1941 Chungpu earthquake
|Date||December 17, 1941|
|Depth||12 kilometres (7 mi)|
|Areas affected||Taiwan, Empire of Japan|
The 1941 Chungpu earthquake (Chinese: 1941年中埔地震; pinyin: 1941 nián Zhōngpǔ Dìzhèn) occurred with a magnitude of 7.1 on December 17, and was centred on the town of Chungpu, Taiwan. It was the fourth-deadliest earthquake of the 20th century in Taiwan, claiming 358 lives.
The earthquake struck at 03:19 local time on December 17, 1941. At a magnitude of 7.1 and with a focal depth of 12 kilometres (7 mi), the quake was felt throughout the island. The epicentre was in Chungpu Township, Jiayi County, just southeast of Jiayi City, and was close to the location of the 1906 Meishan earthquake, which hit in the neighbouring township of Meishan.
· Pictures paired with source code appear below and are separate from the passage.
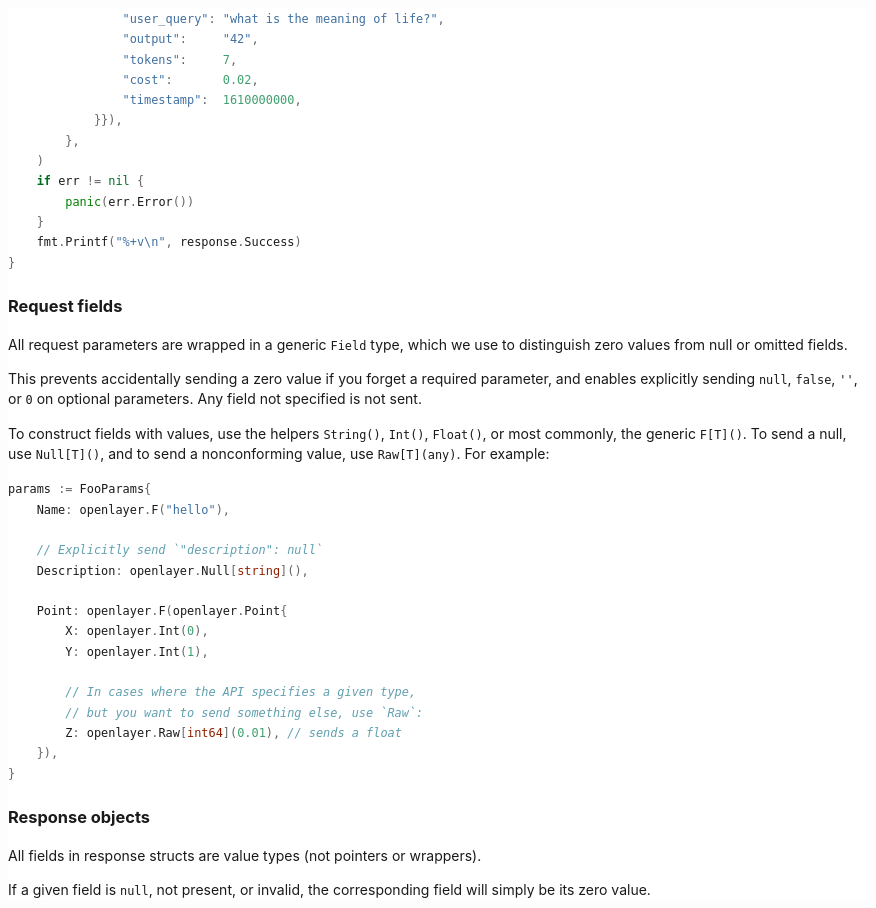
 ```go
				"user_query": "what is the meaning of life?",
				"output":     "42",
				"tokens":     7,
				"cost":       0.02,
				"timestamp":  1610000000,
			}}),
		},
	)
	if err != nil {
		panic(err.Error())
	}
	fmt.Printf("%+v\n", response.Success)
}

```

### Request fields

All request parameters are wrapped in a generic `Field` type,
which we use to distinguish zero values from null or omitted fields.

This prevents accidentally sending a zero value if you forget a required parameter,
and enables explicitly sending `null`, `false`, `''`, or `0` on optional parameters.
Any field not specified is not sent.

To construct fields with values, use the helpers `String()`, `Int()`, `Float()`, or most commonly, the generic `F[T]()`.
To send a null, use `Null[T]()`, and to send a nonconforming value, use `Raw[T](any)`. For example:

```go
params := FooParams{
	Name: openlayer.F("hello"),

	// Explicitly send `"description": null`
	Description: openlayer.Null[string](),

	Point: openlayer.F(openlayer.Point{
		X: openlayer.Int(0),
		Y: openlayer.Int(1),

		// In cases where the API specifies a given type,
		// but you want to send something else, use `Raw`:
		Z: openlayer.Raw[int64](0.01), // sends a float
	}),
}
```

### Response objects

All fields in response structs are value types (not pointers or wrappers).

If a given field is `null`, not present, or invalid, the corresponding field
will simply be its zero value.
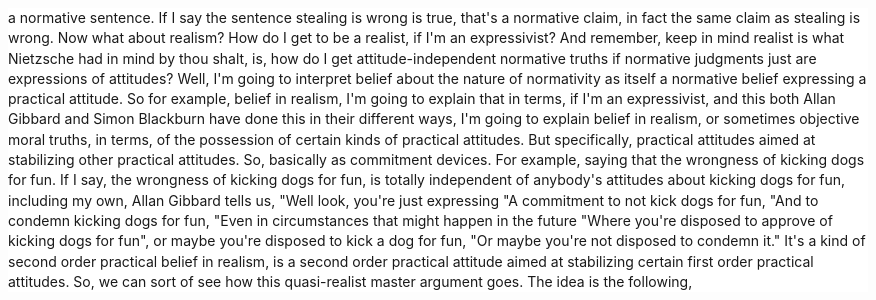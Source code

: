 a normative sentence.
If I say the sentence
stealing is wrong is true,
that's a normative claim,
in fact the same claim
as stealing is wrong.
Now what about realism?
How do I get to be a realist,
if I'm an expressivist?
And remember, keep in mind realist
is what Nietzsche had
in mind by thou shalt,
is, how do I get
attitude-independent normative truths
if normative judgments just
are expressions of attitudes?
Well, I'm going to interpret
belief about the nature
of normativity as itself
a normative belief
expressing a practical attitude.
So for example, belief in realism,
I'm going to explain that in
terms, if I'm an expressivist,
and this both Allan
Gibbard and Simon Blackburn
have done this in their different ways,
I'm going to explain belief in realism,
or sometimes objective
moral truths, in terms,
of the possession of certain
kinds of practical attitudes.
But specifically,
practical attitudes aimed
at stabilizing other practical attitudes.
So, basically as commitment devices.
For example, saying that the wrongness
of kicking dogs for fun.
If I say, the wrongness
of kicking dogs for fun,
is totally independent
of anybody's attitudes
about kicking dogs for
fun, including my own,
Allan Gibbard tells us, "Well
look, you're just expressing
"A commitment to not kick dogs for fun,
"And to condemn kicking dogs for fun,
"Even in circumstances that
might happen in the future
"Where you're disposed to
approve of kicking dogs for fun",
or maybe you're disposed
to kick a dog for fun,
"Or maybe you're not
disposed to condemn it."
It's a kind of second order
practical belief in realism,
is a second order practical attitude aimed
at stabilizing certain first
order practical attitudes.
So, we can sort of see how this
quasi-realist master argument goes.
The idea is the following,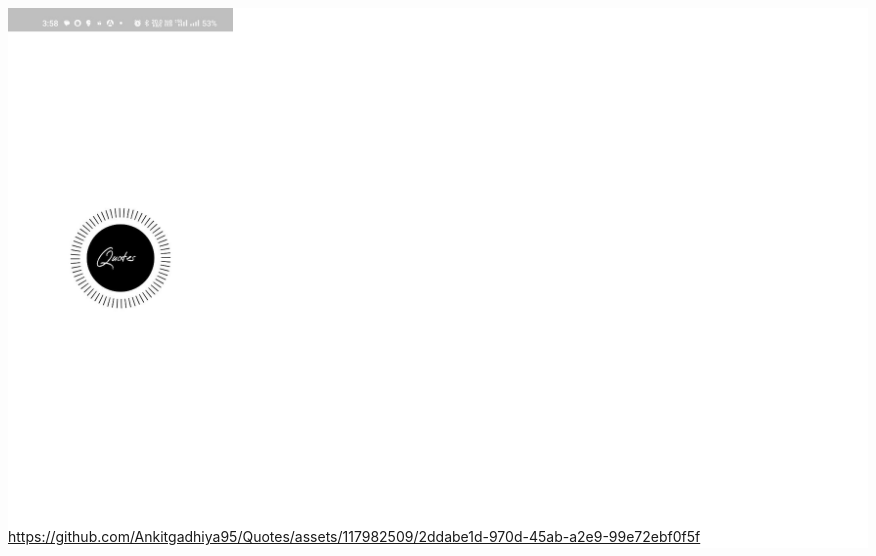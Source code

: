 <img src="https://github.com/Ankitgadhiya95/Quotes/blob/main/Output/15.jpg" height="500"/>
</p>


https://github.com/Ankitgadhiya95/Quotes/assets/117982509/2ddabe1d-970d-45ab-a2e9-99e72ebf0f5f

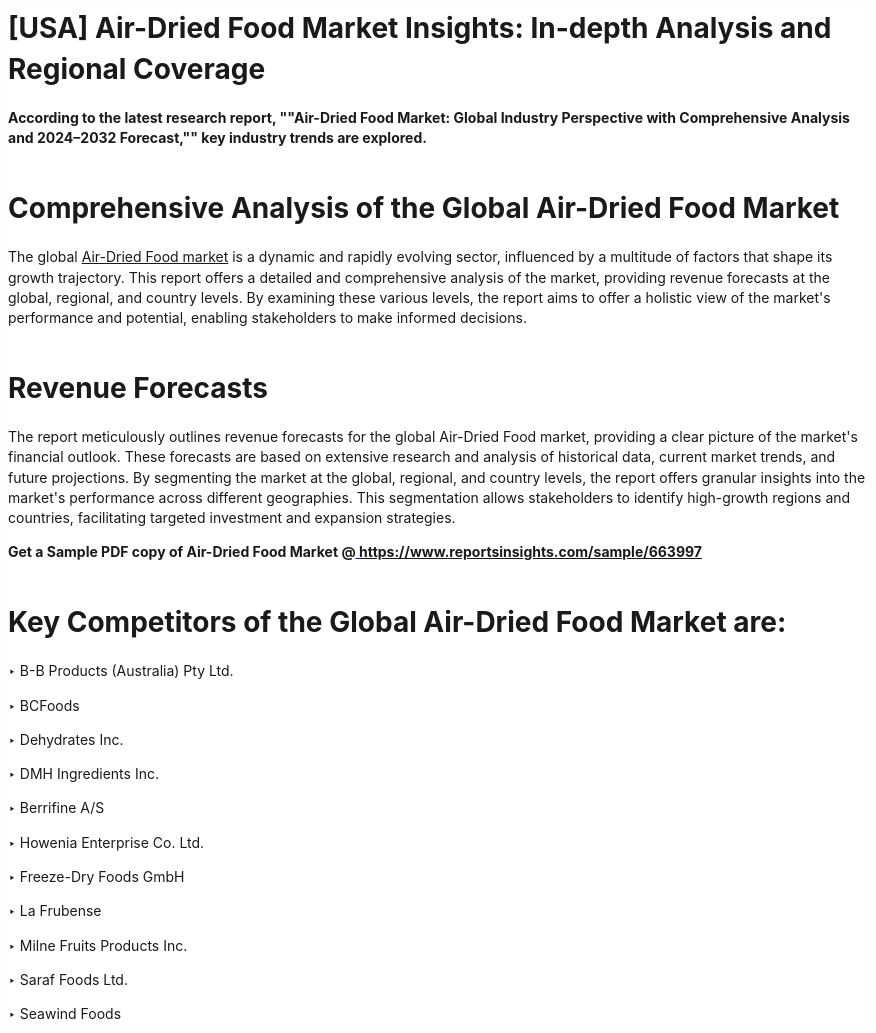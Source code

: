 # [USA] Air-Dried Food Market Insights: In-depth Analysis and Regional Coverage

<strong>According to the latest research report, ""Air-Dried Food Market: Global Industry Perspective with Comprehensive Analysis and 2024–2032 Forecast,"" key industry trends are explored.</strong>

# <strong>Comprehensive Analysis of the Global Air-Dried Food Market</strong>

The global <a href=https://www.reportsinsights.com/sample/663997>Air-Dried Food market</a> is a dynamic and rapidly evolving sector, influenced by a multitude of factors that shape its growth trajectory. This report offers a detailed and comprehensive analysis of the market, providing revenue forecasts at the global, regional, and country levels. By examining these various levels, the report aims to offer a holistic view of the market's performance and potential, enabling stakeholders to make informed decisions.

# <strong>Revenue Forecasts</strong>

The report meticulously outlines revenue forecasts for the global Air-Dried Food market, providing a clear picture of the market's financial outlook. These forecasts are based on extensive research and analysis of historical data, current market trends, and future projections. By segmenting the market at the global, regional, and country levels, the report offers granular insights into the market's performance across different geographies. This segmentation allows stakeholders to identify high-growth regions and countries, facilitating targeted investment and expansion strategies.

<strong>Get a Sample PDF copy of Air-Dried Food Market </strong><strong>@<a href=https://www.reportsinsights.com/sample/663997 style=color:#0000ff;> https://www.reportsinsights.com/sample/663997</a></strong></font>

# <strong>Key Competitors of the Global Air-Dried Food Market are:</strong>

‣ B-B Products (Australia) Pty Ltd.

‣ BCFoods

‣ Dehydrates Inc.

‣ DMH Ingredients Inc.

‣ Berrifine A/S

‣ Howenia Enterprise Co. Ltd.

‣ Freeze-Dry Foods GmbH

‣ La Frubense

‣ Milne Fruits Products Inc.

‣ Saraf Foods Ltd.

‣ Seawind Foods

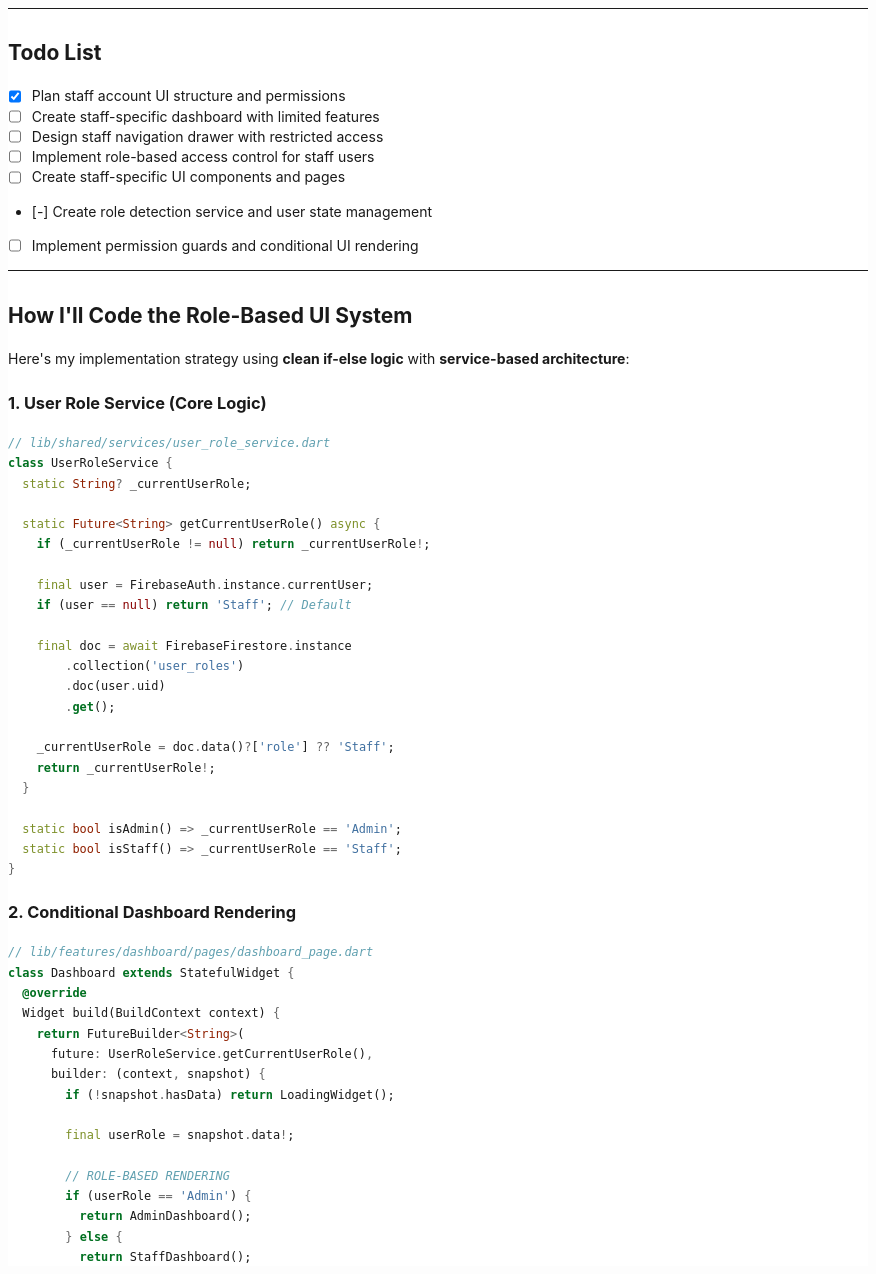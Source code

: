 
---

## Todo List

- [x] Plan staff account UI structure and permissions
- [ ] Create staff-specific dashboard with limited features
- [ ] Design staff navigation drawer with restricted access
- [ ] Implement role-based access control for staff users
- [ ] Create staff-specific UI components and pages
- [-] Create role detection service and user state management
- [ ] Implement permission guards and conditional UI rendering

---

## How I'll Code the Role-Based UI System

Here's my implementation strategy using **clean if-else logic** with **service-based architecture**:

### **1. User Role Service (Core Logic)**
```dart
// lib/shared/services/user_role_service.dart
class UserRoleService {
  static String? _currentUserRole;
  
  static Future<String> getCurrentUserRole() async {
    if (_currentUserRole != null) return _currentUserRole!;
    
    final user = FirebaseAuth.instance.currentUser;
    if (user == null) return 'Staff'; // Default
    
    final doc = await FirebaseFirestore.instance
        .collection('user_roles')
        .doc(user.uid)
        .get();
    
    _currentUserRole = doc.data()?['role'] ?? 'Staff';
    return _currentUserRole!;
  }
  
  static bool isAdmin() => _currentUserRole == 'Admin';
  static bool isStaff() => _currentUserRole == 'Staff';
}
```

### **2. Conditional Dashboard Rendering**
```dart
// lib/features/dashboard/pages/dashboard_page.dart
class Dashboard extends StatefulWidget {
  @override
  Widget build(BuildContext context) {
    return FutureBuilder<String>(
      future: UserRoleService.getCurrentUserRole(),
      builder: (context, snapshot) {
        if (!snapshot.hasData) return LoadingWidget();
        
        final userRole = snapshot.data!;
        
        // ROLE-BASED RENDERING
        if (userRole == 'Admin') {
          return AdminDashboard();
        } else {
          return StaffDashboard();
```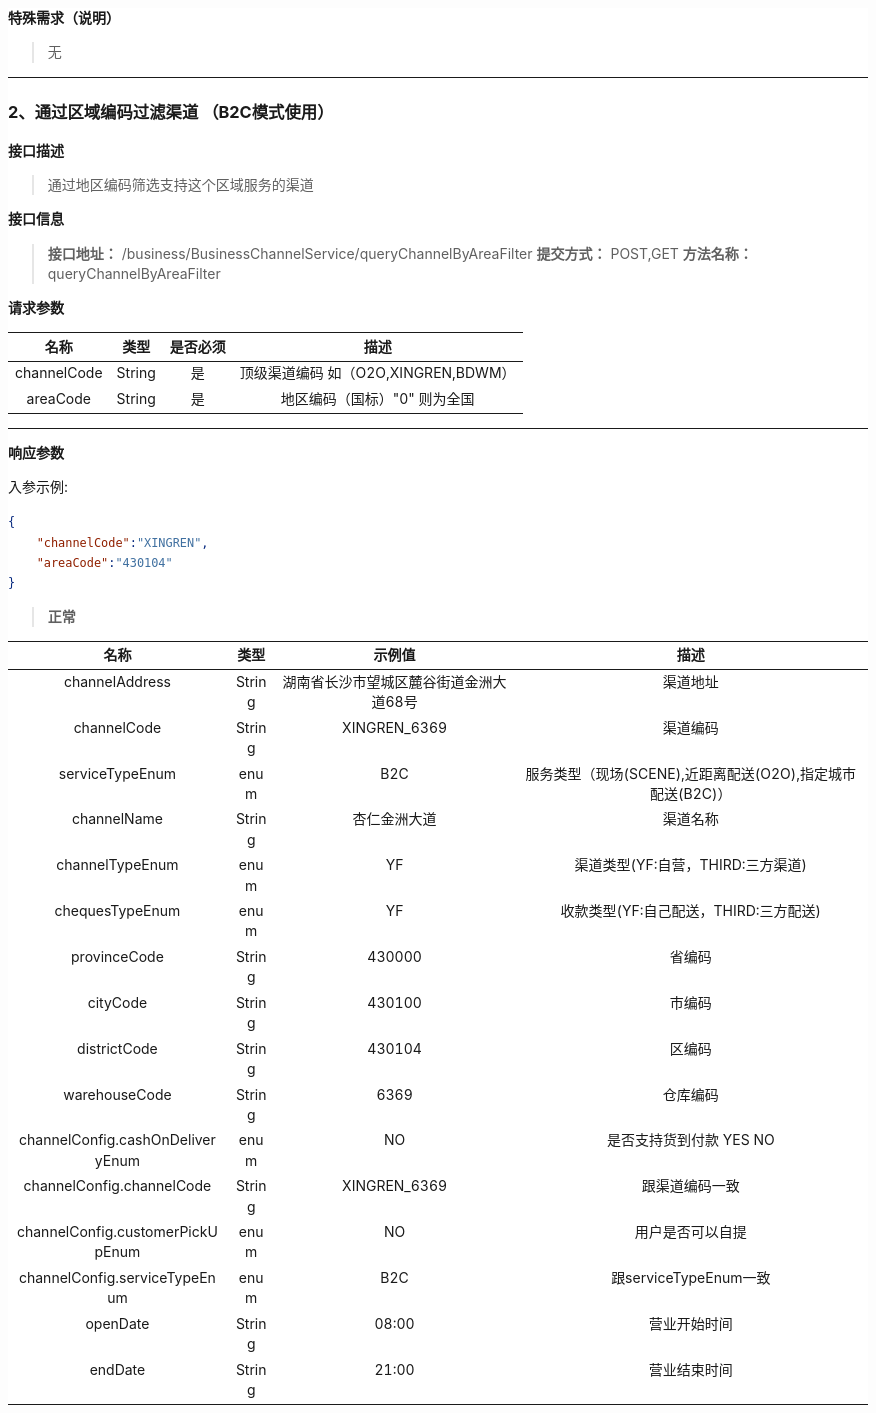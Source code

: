 **特殊需求（说明）**

> 无

---

### 2、通过区域编码过滤渠道 （B2C模式使用）

**接口描述**

> 通过地区编码筛选支持这个区域服务的渠道

**接口信息**

> **接口地址：** /business/BusinessChannelService/queryChannelByAreaFilter
> **提交方式：** POST,GET
> **方法名称：** queryChannelByAreaFilter

**请求参数**

|名称|类型|是否必须|描述|
|:----:|:----:|:----:|:----:|
| channelCode | String | 是 | 顶级渠道编码 如（O2O,XINGREN,BDWM） |
| areaCode | String | 是 | 地区编码（国标）"0" 则为全国 |


---
**响应参数**

入参示例: 
```json
{
    "channelCode":"XINGREN",  
    "areaCode":"430104"
}
```

> **正常**

|名称|类型|示例值|描述|
|:----:|:----:|:----:|:----:|
| channelAddress | String | 湖南省长沙市望城区麓谷街道金洲大道68号 | 渠道地址 |
| channelCode | String | XINGREN_6369 | 渠道编码 |
| serviceTypeEnum | enum | B2C | 服务类型（现场(SCENE),近距离配送(O2O),指定城市配送(B2C)） |
| channelName | String | 杏仁金洲大道 | 渠道名称 |
| channelTypeEnum | enum | YF | 渠道类型(YF:自营，THIRD:三方渠道) |
| chequesTypeEnum | enum | YF | 收款类型(YF:自己配送，THIRD:三方配送) |
| provinceCode | String | 430000 | 省编码 |
| cityCode | String | 430100 | 市编码 |
| districtCode | String | 430104 | 区编码 |
| warehouseCode | String | 6369 | 仓库编码 |
| channelConfig.cashOnDeliveryEnum | enum | NO | 是否支持货到付款 YES NO |
| channelConfig.channelCode | String | XINGREN_6369 | 跟渠道编码一致 |
| channelConfig.customerPickUpEnum | enum | NO | 用户是否可以自提 |
| channelConfig.serviceTypeEnum | enum | B2C | 跟serviceTypeEnum一致 |
| openDate | String | 08:00 | 营业开始时间 |
| endDate | String | 21:00 | 营业结束时间 |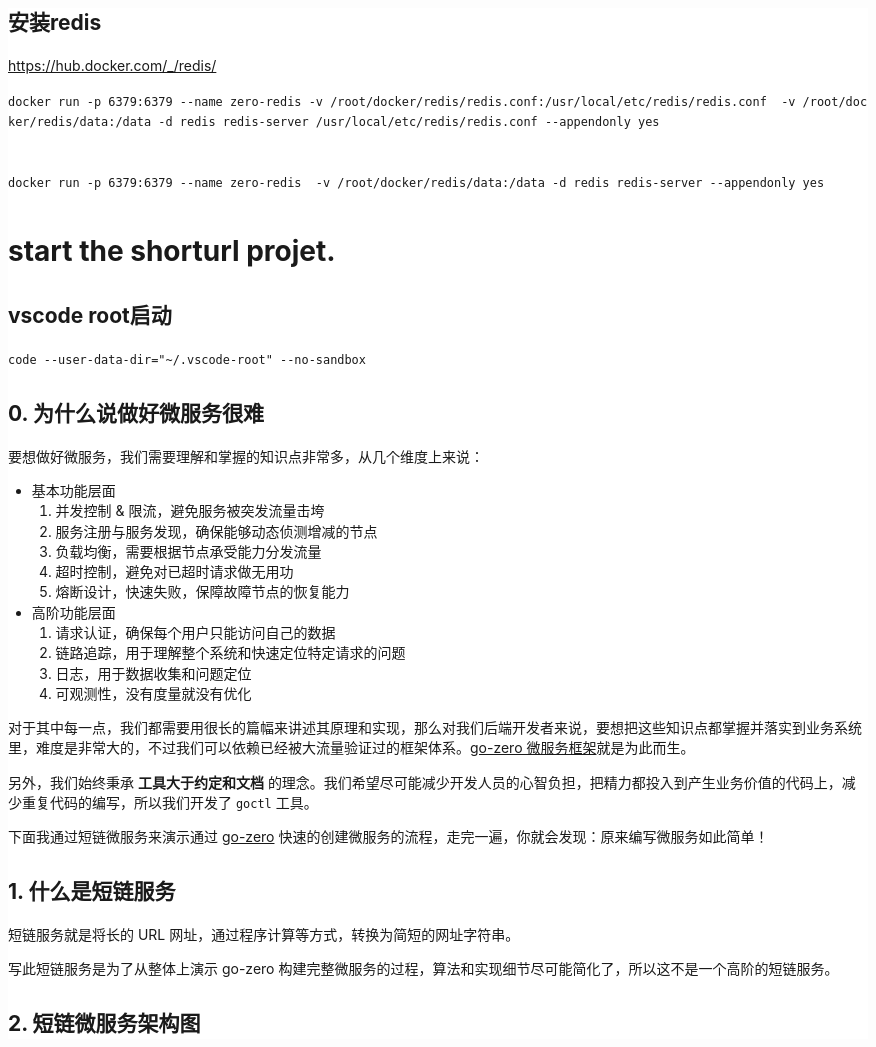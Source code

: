## 安装redis

https://hub.docker.com/_/redis/

```
docker run -p 6379:6379 --name zero-redis -v /root/docker/redis/redis.conf:/usr/local/etc/redis/redis.conf  -v /root/docker/redis/data:/data -d redis redis-server /usr/local/etc/redis/redis.conf --appendonly yes


docker run -p 6379:6379 --name zero-redis  -v /root/docker/redis/data:/data -d redis redis-server --appendonly yes

```

# start the shorturl projet.

## vscode root启动

```
code --user-data-dir="~/.vscode-root" --no-sandbox
```

## 0. 为什么说做好微服务很难

要想做好微服务，我们需要理解和掌握的知识点非常多，从几个维度上来说：

- 基本功能层面
  1. 并发控制 & 限流，避免服务被突发流量击垮
  2. 服务注册与服务发现，确保能够动态侦测增减的节点
  3. 负载均衡，需要根据节点承受能力分发流量
  4. 超时控制，避免对已超时请求做无用功
  5. 熔断设计，快速失败，保障故障节点的恢复能力
- 高阶功能层面
  1. 请求认证，确保每个用户只能访问自己的数据
  2. 链路追踪，用于理解整个系统和快速定位特定请求的问题
  3. 日志，用于数据收集和问题定位
  4. 可观测性，没有度量就没有优化

对于其中每一点，我们都需要用很长的篇幅来讲述其原理和实现，那么对我们后端开发者来说，要想把这些知识点都掌握并落实到业务系统里，难度是非常大的，不过我们可以依赖已经被大流量验证过的框架体系。[go-zero 微服务框架](https://github.com/tal-tech/go-zero)就是为此而生。

另外，我们始终秉承 **工具大于约定和文档** 的理念。我们希望尽可能减少开发人员的心智负担，把精力都投入到产生业务价值的代码上，减少重复代码的编写，所以我们开发了 `goctl` 工具。

下面我通过短链微服务来演示通过 [go-zero](https://github.com/tal-tech/go-zero) 快速的创建微服务的流程，走完一遍，你就会发现：原来编写微服务如此简单！

## 1. 什么是短链服务

短链服务就是将长的 URL 网址，通过程序计算等方式，转换为简短的网址字符串。

写此短链服务是为了从整体上演示 go-zero 构建完整微服务的过程，算法和实现细节尽可能简化了，所以这不是一个高阶的短链服务。

## 2. 短链微服务架构图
According to Taiwan's Central Weather Bureau, there were 358 people killed as a result of the quake, with a further 733 people injured. 4,520 dwellings were completely destroyed, and 11,086 were partially destroyed. The quake also triggered a landslide on Caoling Mountain (Chinese: 草嶺山; pinyin: Cǎolǐng Shān) which dammed the river and created the temporary Qingshui Lake (Chinese: 清水湖; pinyin: Qīngshuǐ Hú) in the valley below. This lake has formed and drained several times over the last two hundred years in response to earthquakes and typhoons. Damage was sustained to infrastructure, with gas, electricity and transportation networks being seriously disrupted.
Taiwan was a Japanese colony at the time of the earthquake. Coming as it did just ten days after the Japanese attack on Pearl Harbor, false rumours abounded that the earthquake was caused by retaliatory United States bombing.